Wednesday, October 11, 2006

DIY or die (of boredom)

This week was my first encounter with Adorno, and I have to say I found him quite unpleasant. In “Free Time” it felt as though he was deliberately constructing a theory that would justify his feelings of superiority over all manner of non-intellectual types, whom he refers to repeatedly and sweepingly as “people.” “People” encompasses sun-tanners, hobbyists, vacationers, amateur artists, and athletes, to name a few, and always implies the exemption of the author.

I was particularly struck by his discussion of the “do-it-yourself” ethic. Adorno associates this with “people’s” resentment at mechanization, a product of the industrial age that “unburdens people, without … their having any use for the newly acquired time” (193). According to Adorno, no one actually undertakes tasks that others could perform more efficiently for them out of sheer desire. Secretly, they despise these tasks, but take them on in a misguided attempt to express their individuality and throw off “the yoke that weighs upon them."

Adorno goes on to explicitly connect ‘do-it-yourself’ activity with “those people who regard themselves as anti-establishment” (194). I can’t help anachronistically thinking about this in terms of the DIY punk/grassroots ethic, a movement of the last 30 years that has been responsible for championing everything from self-publishing through zines, self-tutelage in music, and self-promotion through touring, all while assuming a counter-cultural attitude. Adorno would refer to these types of projects as “pseudo-activity,” activities designed to give the individual the illusion that s/he is challenging the status-quo, while simultaneously allowing them to ignore their “dim suspicion” of the actually miniscule possibility for change.

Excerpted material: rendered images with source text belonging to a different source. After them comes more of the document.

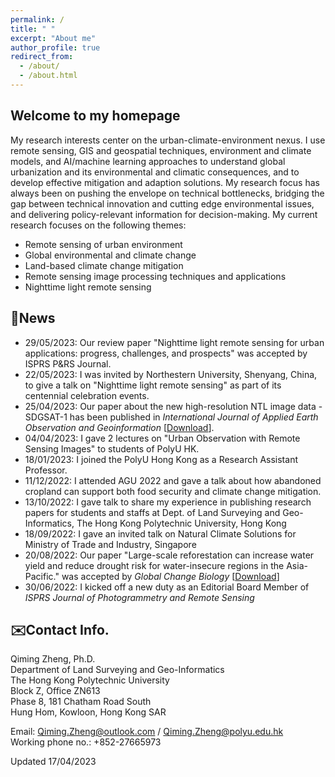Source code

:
 ```yaml
---
permalink: /
title: " "
excerpt: "About me"
author_profile: true
redirect_from: 
  - /about/
  - /about.html
---
```


## Welcome to my homepage ##
My research interests center on the urban-climate-environment nexus. I use remote sensing, GIS and geospatial techniques, environment and climate models, and AI/machine learning approaches to understand global urbanization and its environmental and climatic consequences, and to develop effective mitigation and adaption solutions. My research focus has always been on pushing the envelope on technical bottlenecks, bridging the gap between technical innovation and cutting edge environmental issues, and delivering policy-relevant information for decision-making. My current research focuses on the following themes:
* Remote sensing of urban environment
* Global environmental and climate change
* Land-based climate change mitigation
* Remote sensing image processing techniques and applications
* Nighttime light remote sensing

## 📰News ##   
* 29/05/2023: Our review paper "Nighttime light remote sensing for urban applications: progress, challenges, and prospects" was accepted by ISPRS P&RS Journal.
* 22/05/2023: I was invited by Northestern University, Shenyang, China, to give a talk on "Nighttime light remote sensing" as part of its centennial celebration events.
* 25/04/2023: Our paper about the new high-resolution NTL image data - SDGSAT-1 has been published in *International Journal of Applied Earth Observation and Geoinformation* [[Download](https://www.sciencedirect.com/science/article/pii/S1569843223001358?via%3Dihub)].
* 04/04/2023: I gave 2 lectures on "Urban Observation with Remote Sensing Images" to students of PolyU HK. 
* 18/01/2023: I joined the PolyU Hong Kong as a Research Assistant Professor.
* 11/12/2022: I attended AGU 2022 and gave a talk about how abandoned cropland can support both food security and climate change mitigation.
* 13/10/2022: I gave talk to share my experience in publishing research papers for students and staffs at Dept. of Land Surveying and Geo-Informatics, The Hong Kong Polytechnic University, Hong Kong
* 18/09/2022: I gave an invited talk on Natural Climate Solutions for Ministry of Trade and Industry, Singapore
* 20/08/2022: Our paper "Large-scale reforestation can increase water yield and reduce drought risk for water-insecure regions in the Asia-Pacific." was accepted by *Global Change Biology* [[Download](https://github.com/qmzheng09work/qmzheng09work.github.io/raw/master/_publications/GCB_Teo_2022.pdf)]
* 30/06/2022: I kicked off a new duty as an Editorial Board Member of *ISPRS Journal of Photogrammetry and Remote Sensing*

## ✉️Contact Info. ##
Qiming Zheng, Ph.D.   
Department of Land Surveying and Geo-Informatics   
The Hong Kong Polytechnic University   
Block Z, Office ZN613   
Phase 8, 181 Chatham Road South   
Hung Hom, Kowloon, Hong Kong SAR   

Email: Qiming.Zheng@outlook.com / Qiming.Zheng@polyu.edu.hk    
Working phone no.: +852-27665973

Updated 17/04/2023
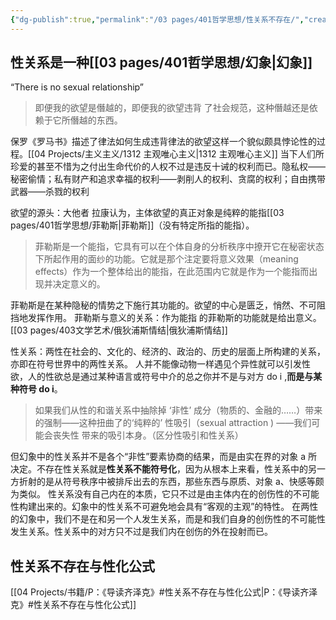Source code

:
```yaml
---
{"dg-publish":true,"permalink":"/03 pages/401哲学思想/性关系不存在/","created":"2024-11-30T20:53:46.626+08:00","updated":"2025-03-02T20:40:25.056+08:00"}
---
```



## 性关系是一种[[03 pages/401哲学思想/幻象\|幻象]]
“There is no sexual relationship” 

> 即便我的欲望是僭越的，即便我的欲望违背 了社会规范，这种僭越还是依赖于它所僭越的东西。

保罗《罗马书》描述了律法如何生成违背律法的欲望这样一个貌似颇具悖论性的过程。[[04 Projects/主义主义/1312 主观唯心主义\|1312 主观唯心主义]]
当下人们所珍爱的甚至不惜为之付出生命代价的人权不过是违反十诫的权利而已。隐私权——秘密偷情；私有财产和追求幸福的权利——剥削人的权利、贪腐的权利；自由携带武器——杀戮的权利

欲望的源头：大他者
拉康认为，主体欲望的真正对象是纯粹的能指[[03 pages/401哲学思想/菲勒斯\|菲勒斯]]（没有特定所指的能指）。
> 菲勒斯是一个能指，它具有可以在个体自身的分析秩序中撩开它在秘密状态下所起作用的面纱的功能。它就是那个注定要将意义效果（meaning effects）作为一个整体给出的能指，在此范围内它就是作为一个能指而出现并决定意义的。

菲勒斯是在某种隐秘的情势之下施行其功能的。欲望的中心是匮乏，悄然、不可阻挡地发挥作用。
菲勒斯与意义的关系：作为能指 的菲勒斯的功能就是给出意义。
[[03 pages/403文学艺术/俄狄浦斯情结\|俄狄浦斯情结]]

性关系：两性在社会的、文化的、经济的、政治的、历史的层面上所构建的关系，亦即在符号世界中的两性关系。
人并不能像动物一样遇见个异性就可以引发性欲，人的性欲总是通过某种语言或符号中介的总之你并不是与对方 do i ,**而是与某种符号 do i**。
>如果我们从性的和谐关系中抽除掉 ‘非性’ 成分（物质的、金融的……）带来的强制——这种扭曲了的‘纯粹的’ 性吸引（sexual attraction ) ——我们可能会丧失性 带来的吸引本身。（区分性吸引和性关系）

但幻象中的性关系并不是各个“非性”要素协商的结果，而是由实在界的对象 a 所决定。不存在性关系就是**性关系不能符号化**，因为从根本上来看，性关系中的另一方折射的是从符号秩序中被排斥出去的东西，那些东西与原质、对象 a、快感等颇为类似。
性关系没有自己内在的本质，它只不过是由主体内在的创伤性的不可能性构建出来的。幻象中的性关系不可避免地会具有“客观的主观”的特性。
在两性的幻象中，我们不是在和另一个人发生关系，而是和我们自身的创伤性的不可能性发生关系。性关系中的对方只不过是我们内在创伤的外在投射而已。

## 性关系不存在与性化公式
[[04 Projects/书籍/P：《导读齐泽克》#性关系不存在与性化公式\|P：《导读齐泽克》#性关系不存在与性化公式]]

Adorno has a point when he states that pseudo-activities are “fictions and parodies” of the same productivity that society calls for. One of the contradictions in the DIY ethic is that it purports to challenge capitalist ideology by championing some of the very values that sustain it: for instance, productivity and individuality. In some ways DIY simply recreates the capitalist modes of production on a smaller scale, and it places a similar demand on the individual to be productive in their leisure time.

However, I think Adorno misjudges some of the motivations for doing things oneself. Doesn’t the will to write a zine, or form a band, or build your own bicycle stem from the desire to create personal meaning, even if it is within the constraints of a dominant system? I think the idea is that if we can reinvest both time and objects with meaning that isn't "predigested" we are subversively challenging a system that attempts to keep us complacent through boredom. Perhaps this sentiment takes us back to Svendsen’s claim that we are all hopeless Romantics, ever seeking self-actualization, but it also reminds me a little of something that came up in the Langbauer article: that is, that one can accomplish things by working within ideology rather attempting to escape it.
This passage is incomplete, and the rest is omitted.